Ubuntu Manpage: PDL::Parallel::threads - sharing PDL data between Perl threads

NAME

       PDL::Parallel::threads - sharing PDL data between Perl threads

SYNOPSIS

        use PDL;
        use PDL::Parallel::threads qw(retrieve_pdls share_pdls);

        # Technically, this is pulled in for you by PDL::Parallel::threads,
        # but using it in your code pulls in the named functions like async.
        use threads;

        # Also, technically, you can use PDL::Parallel::threads with
        # single-threaded programs, and even with perl's not compiled
        # with thread support.

        # Create some shared PDL data
        zeroes(1_000_000)->share_as('My::shared::data');

        # Create an ndarray and share its data
        my $test_data = sequence(100);
        share_pdls(some_name => $test_data);  # allows multiple at a time
        $test_data->share_as('some_name');    # or use the PDL method

        # Kick off some processing in the background
        async {
            my ($shallow_copy)
                = retrieve_pdls('some_name');

            # thread-local memory
            my $other_ndarray = sequence(20);

            # Modify the shared data:
            $shallow_copy++;
        };

        # ... do some other stuff ...

        # Rejoin all threads
        for my $thr (threads->list) {
            $thr->join;
        }

        use PDL::NiceSlice;
        print "First ten elements of test_data are ",
            $test_data(0:9), "\n";

DESCRIPTION

       This module provides a means to share PDL data between different Perl threads. In contrast to PDL's posix
       thread support (see PDL::ParallelCPU), this module lets you work with Perl's built-in threading model. In
       contrast to Perl's threads::shared, this module focuses on sharing data, not variables.

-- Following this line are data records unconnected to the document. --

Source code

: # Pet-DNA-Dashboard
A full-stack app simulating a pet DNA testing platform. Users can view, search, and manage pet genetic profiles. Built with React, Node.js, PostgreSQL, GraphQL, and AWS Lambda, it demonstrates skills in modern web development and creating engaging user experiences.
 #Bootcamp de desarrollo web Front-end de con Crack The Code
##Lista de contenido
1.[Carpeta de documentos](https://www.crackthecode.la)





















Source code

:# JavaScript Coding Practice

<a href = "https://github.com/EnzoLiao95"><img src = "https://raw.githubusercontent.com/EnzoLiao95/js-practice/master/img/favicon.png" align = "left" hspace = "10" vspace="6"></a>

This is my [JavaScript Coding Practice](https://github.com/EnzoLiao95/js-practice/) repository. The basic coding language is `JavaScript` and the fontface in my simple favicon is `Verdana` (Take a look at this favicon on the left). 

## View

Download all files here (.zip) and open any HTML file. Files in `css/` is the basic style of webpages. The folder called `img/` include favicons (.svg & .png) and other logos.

       Because this module focuses on sharing data, not variables, it does not use attributes to mark shared
       variables. Instead, you must explicitly share your data by using the "share_pdls" function or "share_as"
       PDL method that this module introduces. Those both associate a name with your data, which you use in
       other threads to retrieve the data with the "retrieve_pdls". Once your thread has access to the ndarray
       data, any modifications will operate directly on the shared memory, which is exactly what shared data is
       supposed to do.  When you are completely done using a piece of data, you need to explicitly remove the
       data from the shared pool with the "free_pdls" function.  Otherwise your data will continue to consume
       memory until the originating thread terminates, or put differently, you will have a memory leak.

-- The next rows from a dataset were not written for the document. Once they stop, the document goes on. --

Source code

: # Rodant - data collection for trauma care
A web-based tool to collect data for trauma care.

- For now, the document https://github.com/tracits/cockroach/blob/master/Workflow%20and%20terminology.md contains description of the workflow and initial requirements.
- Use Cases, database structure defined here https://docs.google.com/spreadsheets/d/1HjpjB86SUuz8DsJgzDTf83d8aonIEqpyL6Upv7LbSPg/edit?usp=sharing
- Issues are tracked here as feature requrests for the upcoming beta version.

       This module lets you share two sorts of ndarray data. You can share data for an ndarray that is based on
       actual physical memory, such as the result of "zeroes" in PDL::Core. You can also share data using memory
       mapped files.  (Note: PDL v2.4.11 and higher support memory mapped ndarrays on all major platforms,
       including Windows.) There are other sorts of ndarrays whose data you cannot share. You cannot directly
       share ndarrays that have not been physicalised, though a simple "make_physical" in PDL::Core, "sever" in
       PDL::Core, or "copy" in PDL::Core will give you an ndarray based on physical memory that you can share.
       Also, certain functions wrap external data into ndarrays so you can manipulate them with PDL methods.
       For example, see "plmap" in PDL::Graphics::PLplot and "plmeridians" in PDL::Graphics::PLplot. These you
       cannot share directly, but making a physical copy with "copy" in PDL::Core will give you something that
       you can safely share.

   Physical Memory
       The mechanism by which this module achieves data sharing of physical memory is remarkably cheap. It's
       even cheaper then a simple affine transformation.  The sharing works by creating a new shell of an
       ndarray for each call to "retrieve_pdls" and setting that ndarray's memory structure to point back to the
       same locations of the original (shared) ndarray. This means that you can share ndarrays that are created
       with standard constructors like "zeroes" in PDL::Core, "pdl" in PDL::Core, and "sequence" in PDL::Basic,
       or which are the result of operations and function evaluations for which there is no data flow, such as
       "cat" in PDL::Core (but not "dog" in PDL::Core), arithmetic, "copy" in PDL::Core, and "sever" in
       PDL::Core. When in doubt, "sever" your ndarray before sharing and everything should work.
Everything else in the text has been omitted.